Similarly, for a given static pressure, temperature change will have no effect upon Indicated Altitude or Pressure Height. A static pressure of 696.81 hPa will indicate 10,000 feet of Pressure Height regardless of temperature. True Altitude will vary, lower on a cold day, higher on a hot day.

Regards,

Old Smokey

I think I agree with all except EAS. If you change the static pressure, there's a variation in EAS vs CAS. I guess if you said "at the same pressure altitude" then that would ensure the same static pressure.

Gawd! Judging by the question, Antony is just starting out. With that in mind, the advanced concept of EAS has no relevance to a PPL student and must surely confusing. Instead of CAS I think it better to use the term RAS as this specifically means manual rectification of the IAS reading and usually by using the PPL standard issue CRP-1 whizz wheel. Whereas CAS means correction of the dynamic pressure automatically by an Air Data Computer, only found on advanced machinary...again no relevance to a PPL student (or certainly not at this stage!)

Anthony

HWD's molecule counter concept is helpful.

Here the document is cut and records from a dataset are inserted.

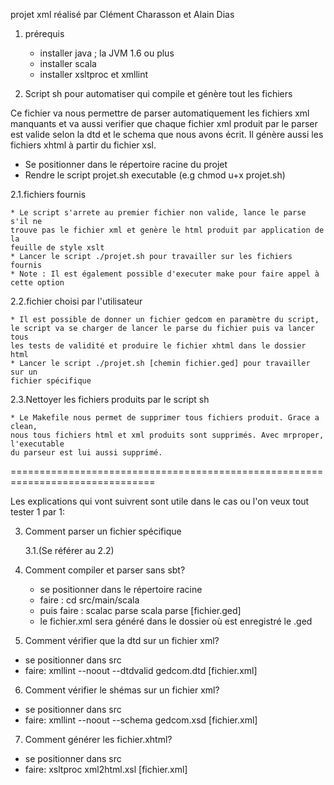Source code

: projet xml réalisé par Clément Charasson et Alain Dias

1. prérequis
	* installer java ; la JVM 1.6 ou plus
	* installer scala
	* installer xsltproc et xmllint

2. Script sh pour automatiser qui compile et génère tout les fichiers

Ce fichier va nous permettre de parser automatiquement les fichiers xml
manquants et va aussi verifier que chaque fichier xml produit par le parser est
valide selon la dtd et le schema que nous avons écrit. Il génère aussi les
fichiers xhtml à partir du fichier xsl.


  * Se positionner dans le répertoire racine du projet
  * Rendre le script projet.sh executable (e.g chmod u+x projet.sh)

  2.1.fichiers fournis

    * Le script s'arrete au premier fichier non valide, lance le parse s'il ne 
    trouve pas le fichier xml et genère le html produit par application de la
    feuille de style xslt
    * Lancer le script ./projet.sh pour travailler sur les fichiers fournis
    * Note : Il est également possible d'executer make pour faire appel à cette option

  2.2.fichier choisi par l'utilisateur

    * Il est possible de donner un fichier gedcom en paramètre du script,
    le script va se charger de lancer le parse du fichier puis va lancer tous
    les tests de validité et produire le fichier xhtml dans le dossier html
    * Lancer le script ./projet.sh [chemin fichier.ged] pour travailler sur un
    fichier spécifique

  2.3.Nettoyer les fichiers produits par le script sh

    * Le Makefile nous permet de supprimer tous fichiers produit. Grace a clean,
    nous tous fichiers html et xml produits sont supprimés. Avec mrproper, l'executable
    du parseur est lui aussi supprimé.
 
===============================================================================

Les explications qui vont suivrent sont utile dans le cas ou l'on veux tout
tester 1 par 1:


3. Comment parser un fichier spécifique 

   3.1.(Se référer au 2.2)

4. Comment compiler et parser sans sbt?
    * se positionner dans le répertoire racine
    * faire :     cd src/main/scala
    * puis faire : 
          scalac parse
          scala parse [fichier.ged]
    * le fichier.xml sera généré dans le dossier où est enregistré le .ged

5. Comment vérifier que la dtd sur un fichier xml?
  * se positionner dans src
  * faire:  xmllint --noout --dtdvalid gedcom.dtd [fichier.xml]

6. Comment vérifier le shémas sur un fichier xml?
  * se positionner dans src
  * faire:  xmllint --noout --schema gedcom.xsd [fichier.xml]

7. Comment générer les fichier.xhtml?
  * se positionner dans src
  * faire:  xsltproc xml2html.xsl [fichier.xml]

If you ever take off from a high altitude airport (e.g. Big Bear in California, nearly 7,000 above sea level), you will notice that your ground speed (at the airspeed indicated) appears a lot higher than it would do at sea leve.

This is because the ASI is counting less molecules due to the reduced density of the air.

But you need to achieve the same airspeed to lift off, due to the laws of physics!

Now if the temperature rises, the air will get a little less dense and there will be less molecules to count, so you will need even more groundspeed to achieve the same indicated airspeed.

Seeing this with your own eyes is truly a learning experience, as the theory becomes tangible!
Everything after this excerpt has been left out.